Di setiap pasal itulah penulis banyak memberikan kaidah dan cara pandang yang tepat, di antaranya:
•Kapan seseorang disebut sebagai ahlussunnah, kapan disebut tidak lagi ahlussunnah?
•Mestilah dibedakan kondisi ahlussunnah dalam hal apakah mendominasi/kuat atau tidak.
•Bedakan antara kritikan terhadap ahlussunnah dan kritikan terhadap ahlul bid’ah.
•Jenis-jenis khilaf.
•Sebab khilaf.
•Meninggalkan sebagian amal mustahab demi meraih hati orang lain.
•Ketentuan al-hajr yang syar’i.
•Pandangan sekelompok ulama ketika terjadi fitnah lebih baik dibanding dengan pendapat satu ulama.
•Perbedaan masail khilafiah dengan masail ijtihadiah.
•Ijtihad seorang ulama tidak disebut sebagai hukum Allah.
•Siapa yang mencela ahlul ijtihad maka dia sejatinya yang tercela.
•Orang yang berijtihad tidaklah berdosa dan tidak boleh meng-hajr orang yang mengamalkannya.
•Tidak memberikan rasa hormat terhadap mukhalif dalam bab ijtihad akan mengantarkan pada sikap menjatuhkan kehormatan pihak lain.
•Kesalahan ijtihad yang akhirnya nampak jelas salah tidak melazimi kritikan tajam.
•Orang yang berijtihad terkadang salah, begitu pula orang yang mengingkari ijtihad juga terkadang salah.
•Banyaknya kebaikan seorang berilmu menjadi penghalang kritikan terhadapnya.
•Permasalahan pelik dan menimbulkan kegaduhan tidak semestinya dilempar dan diekpos ke publik.
•Mengutamakan hilangnya mafsadat besar dibanding meraih maslahat kecil.
•Seorang pembelajar mestilah menyeleksi ucapan terbaik yang diucapkan gurunya sebelum dijadikan wejangan terhadap publik.
•Bedakan antara kritikan atas dasar mencintai kebenaran dengan kritikan atas dasar permusuhan dan kebencian.
•al-jarh dan ta’dil itu ada yang didasari ilmu dan juga ada yang didasari praduga kuat.
•Khilaf dalam jarh dan ta’dil sama seperti khilaf dalam ilmu lain.
•Tidak setiap aljarh terkait semua hal yang dikatakan tentang seorang ulama dan penuntut ilmu itu diterima.

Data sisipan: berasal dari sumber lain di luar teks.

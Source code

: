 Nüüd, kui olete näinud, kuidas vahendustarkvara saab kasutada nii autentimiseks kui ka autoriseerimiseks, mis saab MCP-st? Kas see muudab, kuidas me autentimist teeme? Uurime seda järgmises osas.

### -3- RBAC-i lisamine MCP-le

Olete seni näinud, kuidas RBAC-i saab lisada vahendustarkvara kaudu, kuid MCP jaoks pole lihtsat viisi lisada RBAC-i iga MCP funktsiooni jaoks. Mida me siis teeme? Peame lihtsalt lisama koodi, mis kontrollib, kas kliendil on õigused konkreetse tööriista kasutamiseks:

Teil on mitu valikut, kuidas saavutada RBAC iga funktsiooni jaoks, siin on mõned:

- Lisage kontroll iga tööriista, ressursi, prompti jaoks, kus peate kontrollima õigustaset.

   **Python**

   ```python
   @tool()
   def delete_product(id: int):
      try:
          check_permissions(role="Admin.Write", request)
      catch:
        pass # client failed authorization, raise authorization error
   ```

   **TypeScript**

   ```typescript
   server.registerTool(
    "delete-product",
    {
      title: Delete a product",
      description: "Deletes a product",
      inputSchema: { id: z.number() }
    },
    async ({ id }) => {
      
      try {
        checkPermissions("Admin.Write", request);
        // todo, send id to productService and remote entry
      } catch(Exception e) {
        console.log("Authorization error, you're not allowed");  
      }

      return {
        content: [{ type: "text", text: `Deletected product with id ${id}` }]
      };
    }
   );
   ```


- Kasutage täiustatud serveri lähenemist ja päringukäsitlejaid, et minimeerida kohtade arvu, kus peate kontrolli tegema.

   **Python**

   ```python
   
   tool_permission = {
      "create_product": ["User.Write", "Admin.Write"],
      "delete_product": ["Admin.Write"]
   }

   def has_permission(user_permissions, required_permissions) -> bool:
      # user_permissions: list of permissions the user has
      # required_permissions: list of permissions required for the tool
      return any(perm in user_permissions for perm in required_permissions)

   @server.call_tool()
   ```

•Tidak setiap jarh diterima.
•Tidak setiap jarh pada seseorang di sebuah tema melazimkan ia di-jarh juga di tema-tema lain.

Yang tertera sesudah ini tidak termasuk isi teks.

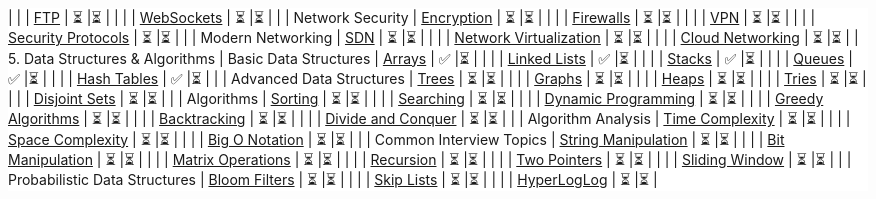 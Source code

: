 | | | [FTP](./04-networking/protocols/ftp.ipynb) | ⏳ |⏳ |
| | | [WebSockets](./04-networking/protocols/websockets.ipynb) | ⏳ |⏳ |
| | Network Security | [Encryption](./04-networking/network-security/encryption.ipynb) | ⏳ |⏳ |
| | | [Firewalls](./04-networking/network-security/firewalls.ipynb) | ⏳ |⏳ |
| | | [VPN](./04-networking/network-security/vpn.ipynb) | ⏳ |⏳ |
| | | [Security Protocols](./04-networking/network-security/security-protocols.ipynb) | ⏳ |⏳ |
| | Modern Networking | [SDN](./04-networking/modern-networking/sdn.ipynb) | ⏳ |⏳ |
| | | [Network Virtualization](./04-networking/modern-networking/network-virtualization.ipynb) | ⏳ |⏳ |
| | | [Cloud Networking](./04-networking/modern-networking/cloud-networking.ipynb) | ⏳ |⏳ |
| 5. Data Structures & Algorithms | Basic Data Structures | [Arrays](./05-data-structures-algorithms/basic-data-structures/arrays.ipynb) | ✅ |⏳ |
| | | [Linked Lists](./05-data-structures-algorithms/basic-data-structures/linked-lists.ipynb) | ✅ |⏳ |
| | | [Stacks](./05-data-structures-algorithms/basic-data-structures/stacks.ipynb) | ✅ |⏳ |
| | | [Queues](./05-data-structures-algorithms/basic-data-structures/queues.ipynb) | ✅ |⏳ |
| | | [Hash Tables](./05-data-structures-algorithms/basic-data-structures/hash-tables.ipynb) | ✅ |⏳ |
| | Advanced Data Structures | [Trees](./05-data-structures-algorithms/advanced-data-structures/trees.ipynb) | ⏳ |⏳ |
| | | [Graphs](./05-data-structures-algorithms/advanced-data-structures/graphs.ipynb) | ⏳ |⏳ |
| | | [Heaps](./05-data-structures-algorithms/advanced-data-structures/heaps.ipynb) | ⏳ |⏳ |
| | | [Tries](./05-data-structures-algorithms/advanced-data-structures/tries.ipynb) | ⏳ |⏳ |
| | | [Disjoint Sets](./05-data-structures-algorithms/advanced-data-structures/disjoint-sets.ipynb) | ⏳ |⏳ |
| | Algorithms | [Sorting](./05-data-structures-algorithms/algorithms/sorting.ipynb) | ⏳ |⏳ |
| | | [Searching](./05-data-structures-algorithms/algorithms/searching.ipynb) | ⏳ |⏳ |
| | | [Dynamic Programming](./05-data-structures-algorithms/algorithms/dynamic-programming.ipynb) | ⏳ |⏳ |
| | | [Greedy Algorithms](./05-data-structures-algorithms/algorithms/greedy-algorithms.ipynb) | ⏳ |⏳ |
| | | [Backtracking](./05-data-structures-algorithms/algorithms/backtracking.ipynb) | ⏳ |⏳ |
| | | [Divide and Conquer](./05-data-structures-algorithms/algorithms/divide-and-conquer.ipynb) | ⏳ |⏳ |
| | Algorithm Analysis | [Time Complexity](./05-data-structures-algorithms/algorithm-analysis/time-complexity.ipynb) | ⏳ |⏳ |
| | | [Space Complexity](./05-data-structures-algorithms/algorithm-analysis/space-complexity.ipynb) | ⏳ |⏳ |
| | | [Big O Notation](./05-data-structures-algorithms/algorithm-analysis/big-o-notation.ipynb) | ⏳ |⏳ |
| | Common Interview Topics | [String Manipulation](./05-data-structures-algorithms/common-interview-topics/string-manipulation.ipynb) | ⏳ |⏳ |
| | | [Bit Manipulation](./05-data-structures-algorithms/common-interview-topics/bit-manipulation.ipynb) | ⏳ |⏳ |
| | | [Matrix Operations](./05-data-structures-algorithms/common-interview-topics/matrix-operations.ipynb) | ⏳ |⏳ |
| | | [Recursion](./05-data-structures-algorithms/common-interview-topics/recursion.ipynb) | ⏳ |⏳ |
| | | [Two Pointers](./05-data-structures-algorithms/common-interview-topics/two-pointers.ipynb) | ⏳ |⏳ |
| | | [Sliding Window](./05-data-structures-algorithms/common-interview-topics/sliding-window.ipynb) | ⏳ |⏳ |
| | Probabilistic Data Structures | [Bloom Filters](./05-data-structures-algorithms/probabilistic/bloom-filters.ipynb) | ⏳ |⏳ |
| | | [Skip Lists](./05-data-structures-algorithms/probabilistic/skip-lists.ipynb) | ⏳ |⏳ |
| | | [HyperLogLog](./05-data-structures-algorithms/probabilistic/hyperloglog.ipynb) | ⏳ |⏳ |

•Haruslah adil dan beretika ketika melayangkan jarh/ta’dil.
•Ada jarh yang ditolak, ada pula ta’dil yang ditolak.
•Kapan seseorang disebut imam dalam jarh dan ta’dil
•Siapa yang melakukan al-jarh dan ta’dil dengan format yang tidak sesuai dengan ketentuan yang ditetapkan para ahli hadits tidaklah diterima.

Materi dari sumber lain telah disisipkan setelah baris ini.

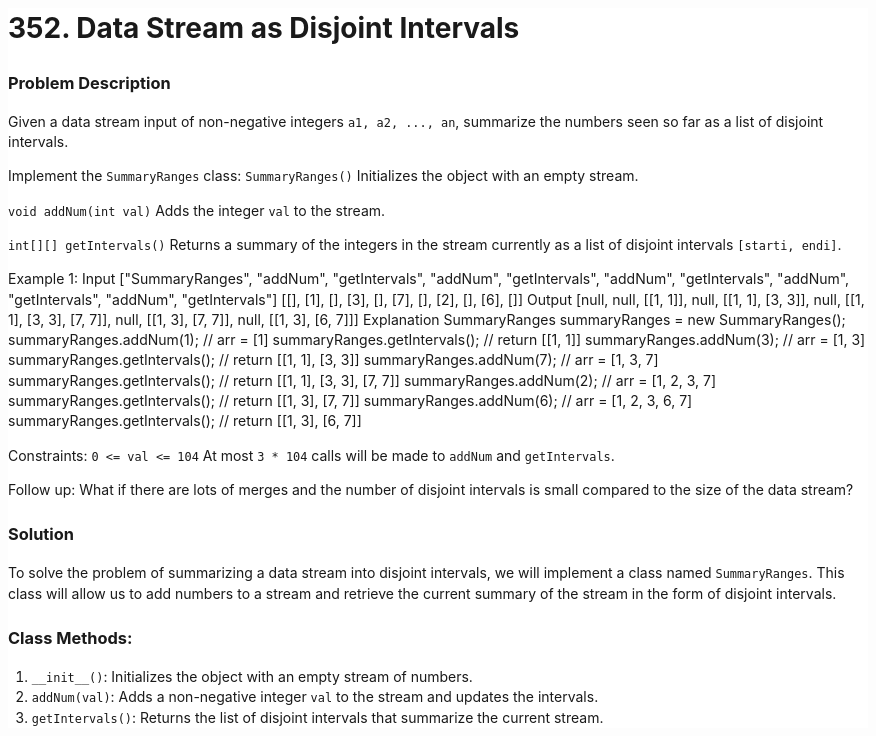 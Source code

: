 # 352. Data Stream as Disjoint Intervals

### Problem Description 
Given a data stream input of non-negative integers `a1, a2, ..., an`, summarize the numbers seen so far as a list of disjoint intervals.

Implement the `SummaryRanges` class:
`SummaryRanges()` Initializes the object with an empty stream.

`void addNum(int val)` Adds the integer `val` to the stream.

`int[][] getIntervals()` Returns a summary of the integers in the stream currently as a list of disjoint intervals `[starti, endi]`.


Example 1:
Input
["SummaryRanges", "addNum", "getIntervals", "addNum", "getIntervals", "addNum", "getIntervals", "addNum", "getIntervals", "addNum", "getIntervals"]
[[], [1], [], [3], [], [7], [], [2], [], [6], []]
Output
[null, null, [[1, 1]], null, [[1, 1], [3, 3]], null, [[1, 1], [3, 3], [7, 7]], null, [[1, 3], [7, 7]], null, [[1, 3], [6, 7]]]
Explanation
SummaryRanges summaryRanges = new SummaryRanges();
summaryRanges.addNum(1);      // arr = [1]
summaryRanges.getIntervals(); // return [[1, 1]]
summaryRanges.addNum(3);      // arr = [1, 3]
summaryRanges.getIntervals(); // return [[1, 1], [3, 3]]
summaryRanges.addNum(7);      // arr = [1, 3, 7]
summaryRanges.getIntervals(); // return [[1, 1], [3, 3], [7, 7]]
summaryRanges.addNum(2);      // arr = [1, 2, 3, 7]
summaryRanges.getIntervals(); // return [[1, 3], [7, 7]]
summaryRanges.addNum(6);      // arr = [1, 2, 3, 6, 7]
summaryRanges.getIntervals(); // return [[1, 3], [6, 7]]

Constraints:
`0 <= val <= 104`
At most `3 * 104` calls will be made to `addNum` and `getIntervals`.

Follow up: What if there are lots of merges and the number of disjoint intervals is small compared to the size of the data stream?

### Solution 
 To solve the problem of summarizing a data stream into disjoint intervals, we will implement a class named `SummaryRanges`. This class will allow us to add numbers to a stream and retrieve the current summary of the stream in the form of disjoint intervals. 

### Class Methods:

1. `__init__()`: Initializes the object with an empty stream of numbers.
2. `addNum(val)`: Adds a non-negative integer `val` to the stream and updates the intervals.
3. `getIntervals()`: Returns the list of disjoint intervals that summarize the current stream.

•Melakukan al-jarh haruslah dipenuhi dengan sikap takwa, adil, dan ilmu.
•Jika seorang melakukan al-jarh dan ternyata al-jarh dan kritikannya nampak salah, dia harus ruju’ dan memberikan klarifikasi atas kesalahannya dalam melakukan jar/hal tersebut.
•Ucapan kritikan antar aqran/rekan sejawat/seperguruan/selevel umumnya tidak diterima mengingat begitu sering ditengarai hasad dan kebencian.
•Ucapan jarh yang melampaui batas tidak dijadikan sandaran.
•Para ulama dan penuntut ilmu yang menjadi korban tahdzir dan aljarh serampangan akan mendapat kebaikan dan Allah tinggikan derajat jika berusaha bersabar.
•Dan lain-lain yang tidak sempat kami tulis disini.
“Jelas sekali kitab ini adalah sebuah pembahasan yang akan membantu manhaj salaf dan salafiyin. Para cucu -generasi selanjutnya- di setiap penjuru dan tempat akan mengambil manfaat dari tema ini. Aku yakin dan memastikan sekiranya para penuntut ilmu jika memberikan perhatian dan membaca kitab ini dan kitab lain serupa maka ini akan menjadikan mereka jauh dari fitnah -dan perseteruan-,” kata syaikh Abdul Aziz bin Yahya al-Bura’iy dalam pengantar (hal. 7)
Kitab yang disusun oleh salah satu murid syaikh Muqbil rahimahullah ini telah dimuraja’ah dan diberikan pengantar oleh lima syaikh yamaniy:
1. syaikh Muhammad bin Abdul Wahhab al-Wushabiy al-‘Abdaliy
2. syaikh Abdul Aziz bin Yahya al-Bura’iy.
3. syaikh Abdullah Utsman ad-Dzammariy
4. syaikh Muhammad bin Shaleh as-Shaumaliy
5. syaikh Utsman bin Abdillah as-Salimiy, hafidzahumullah.